[EXTRACTED ENTRIES Boundary: Start]

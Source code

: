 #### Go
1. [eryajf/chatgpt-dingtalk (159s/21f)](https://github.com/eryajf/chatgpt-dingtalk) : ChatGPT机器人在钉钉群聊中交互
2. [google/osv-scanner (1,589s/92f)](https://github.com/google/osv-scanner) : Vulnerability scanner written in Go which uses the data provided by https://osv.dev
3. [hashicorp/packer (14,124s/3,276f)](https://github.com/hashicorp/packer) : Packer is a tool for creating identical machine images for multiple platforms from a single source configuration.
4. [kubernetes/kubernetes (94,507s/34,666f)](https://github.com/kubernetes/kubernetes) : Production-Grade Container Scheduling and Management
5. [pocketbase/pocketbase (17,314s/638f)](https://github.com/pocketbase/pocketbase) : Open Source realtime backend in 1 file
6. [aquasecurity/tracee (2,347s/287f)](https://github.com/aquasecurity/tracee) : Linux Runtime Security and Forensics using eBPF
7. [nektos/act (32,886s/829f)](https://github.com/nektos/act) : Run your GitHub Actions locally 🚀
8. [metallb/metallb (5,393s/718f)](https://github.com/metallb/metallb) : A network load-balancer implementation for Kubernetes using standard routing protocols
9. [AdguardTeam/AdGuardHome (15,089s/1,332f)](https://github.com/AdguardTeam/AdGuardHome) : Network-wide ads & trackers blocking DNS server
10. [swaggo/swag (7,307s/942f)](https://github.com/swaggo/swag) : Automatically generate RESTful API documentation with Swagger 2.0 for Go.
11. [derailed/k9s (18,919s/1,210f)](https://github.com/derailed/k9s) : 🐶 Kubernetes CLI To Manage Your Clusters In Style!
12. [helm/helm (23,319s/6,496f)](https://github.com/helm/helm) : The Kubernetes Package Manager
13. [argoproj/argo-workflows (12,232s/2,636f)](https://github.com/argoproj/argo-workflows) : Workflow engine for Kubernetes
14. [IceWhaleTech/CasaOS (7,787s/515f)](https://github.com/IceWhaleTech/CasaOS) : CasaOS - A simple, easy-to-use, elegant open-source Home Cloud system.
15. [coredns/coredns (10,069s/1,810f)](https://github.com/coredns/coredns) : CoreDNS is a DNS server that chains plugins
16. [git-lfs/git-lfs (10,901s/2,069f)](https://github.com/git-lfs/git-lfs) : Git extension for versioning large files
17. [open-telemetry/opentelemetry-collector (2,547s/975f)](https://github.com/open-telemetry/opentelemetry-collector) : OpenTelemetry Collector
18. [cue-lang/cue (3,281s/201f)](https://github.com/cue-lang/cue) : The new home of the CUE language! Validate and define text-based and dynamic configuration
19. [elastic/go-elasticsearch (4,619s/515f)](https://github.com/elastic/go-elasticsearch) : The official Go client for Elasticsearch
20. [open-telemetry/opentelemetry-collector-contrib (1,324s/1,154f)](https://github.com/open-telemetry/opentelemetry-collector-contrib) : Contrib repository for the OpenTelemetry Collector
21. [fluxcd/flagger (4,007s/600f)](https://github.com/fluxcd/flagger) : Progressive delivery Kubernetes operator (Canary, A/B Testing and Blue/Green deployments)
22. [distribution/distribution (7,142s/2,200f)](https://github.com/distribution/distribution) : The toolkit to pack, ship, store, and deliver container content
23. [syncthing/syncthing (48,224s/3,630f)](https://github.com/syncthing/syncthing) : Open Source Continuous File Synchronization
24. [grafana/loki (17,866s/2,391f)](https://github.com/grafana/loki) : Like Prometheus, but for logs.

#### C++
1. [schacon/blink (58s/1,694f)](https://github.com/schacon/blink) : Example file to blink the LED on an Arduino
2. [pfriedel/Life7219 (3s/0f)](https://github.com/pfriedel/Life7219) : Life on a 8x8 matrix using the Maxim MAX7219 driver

[EXTRACTED ENTRIES Boundary: End]

THE TASK:
Retype the entries exactly, please. Leave no line out.

RESULT OF THE TASK:
Source code

: #### Go
1. [eryajf/chatgpt-dingtalk (159s/21f)](https://github.com/eryajf/chatgpt-dingtalk) : ChatGPT机器人在钉钉群聊中交互
2. [google/osv-scanner (1,589s/92f)](https://github.com/google/osv-scanner) : Vulnerability scanner written in Go which uses the data provided by https://osv.dev
3. [hashicorp/packer (14,124s/3,276f)](https://github.com/hashicorp/packer) : Packer is a tool for creating identical machine images for multiple platforms from a single source configuration.
4. [kubernetes/kubernetes (94,507s/34,666f)](https://github.com/kubernetes/kubernetes) : Production-Grade Container Scheduling and Management
5. [pocketbase/pocketbase (17,314s/638f)](https://github.com/pocketbase/pocketbase) : Open Source realtime backend in 1 file
6. [aquasecurity/tracee (2,347s/287f)](https://github.com/aquasecurity/tracee) : Linux Runtime Security and Forensics using eBPF
7. [nektos/act (32,886s/829f)](https://github.com/nektos/act) : Run your GitHub Actions locally 🚀
8. [metallb/metallb (5,393s/718f)](https://github.com/metallb/metallb) : A network load-balancer implementation for Kubernetes using standard routing protocols
9. [AdguardTeam/AdGuardHome (15,089s/1,332f)](https://github.com/AdguardTeam/AdGuardHome) : Network-wide ads & trackers blocking DNS server
10. [swaggo/swag (7,307s/942f)](https://github.com/swaggo/swag) : Automatically generate RESTful API documentation with Swagger 2.0 for Go.
11. [derailed/k9s (18,919s/1,210f)](https://github.com/derailed/k9s) : 🐶 Kubernetes CLI To Manage Your Clusters In Style!
12. [helm/helm (23,319s/6,496f)](https://github.com/helm/helm) : The Kubernetes Package Manager
13. [argoproj/argo-workflows (12,232s/2,636f)](https://github.com/argoproj/argo-workflows) : Workflow engine for Kubernetes
14. [IceWhaleTech/CasaOS (7,787s/515f)](https://github.com/IceWhaleTech/CasaOS) : CasaOS - A simple, easy-to-use, elegant open-source Home Cloud system.
15. [coredns/coredns (10,069s/1,810f)](https://github.com/coredns/coredns) : CoreDNS is a DNS server that chains plugins
16. [git-lfs/git-lfs (10,901s/2,069f)](https://github.com/git-lfs/git-lfs) : Git extension for versioning large files
17. [open-telemetry/opentelemetry-collector (2,547s/975f)](https://github.com/open-telemetry/opentelemetry-collector) : OpenTelemetry Collector
18. [cue-lang/cue (3,281s/201f)](https://github.com/cue-lang/cue) : The new home of the CUE language! Validate and define text-based and dynamic configuration
19. [elastic/go-elasticsearch (4,619s/515f)](https://github.com/elastic/go-elasticsearch) : The official Go client for Elasticsearch
20. [open-telemetry/opentelemetry-collector-contrib (1,324s/1,154f)](https://github.com/open-telemetry/opentelemetry-collector-contrib) : Contrib repository for the OpenTelemetry Collector
21. [fluxcd/flagger (4,007s/600f)](https://github.com/fluxcd/flagger) : Progressive delivery Kubernetes operator (Canary, A/B Testing and Blue/Green deployments)
22. [distribution/distribution (7,142s/2,200f)](https://github.com/distribution/distribution) : The toolkit to pack, ship, store, and deliver container content
23. [syncthing/syncthing (48,224s/3,630f)](https://github.com/syncthing/syncthing) : Open Source Continuous File Synchronization
24. [grafana/loki (17,866s/2,391f)](https://github.com/grafana/loki) : Like Prometheus, but for logs.

#### C++
1. [schacon/blink (58s/1,694f)](https://github.com/schacon/blink) : Example file to blink the LED on an Arduino
2. [pfriedel/Life7219 (3s/0f)](https://github.com/pfriedel/Life7219) : Life on a 8x8 matrix using the Maxim MAX7219 driver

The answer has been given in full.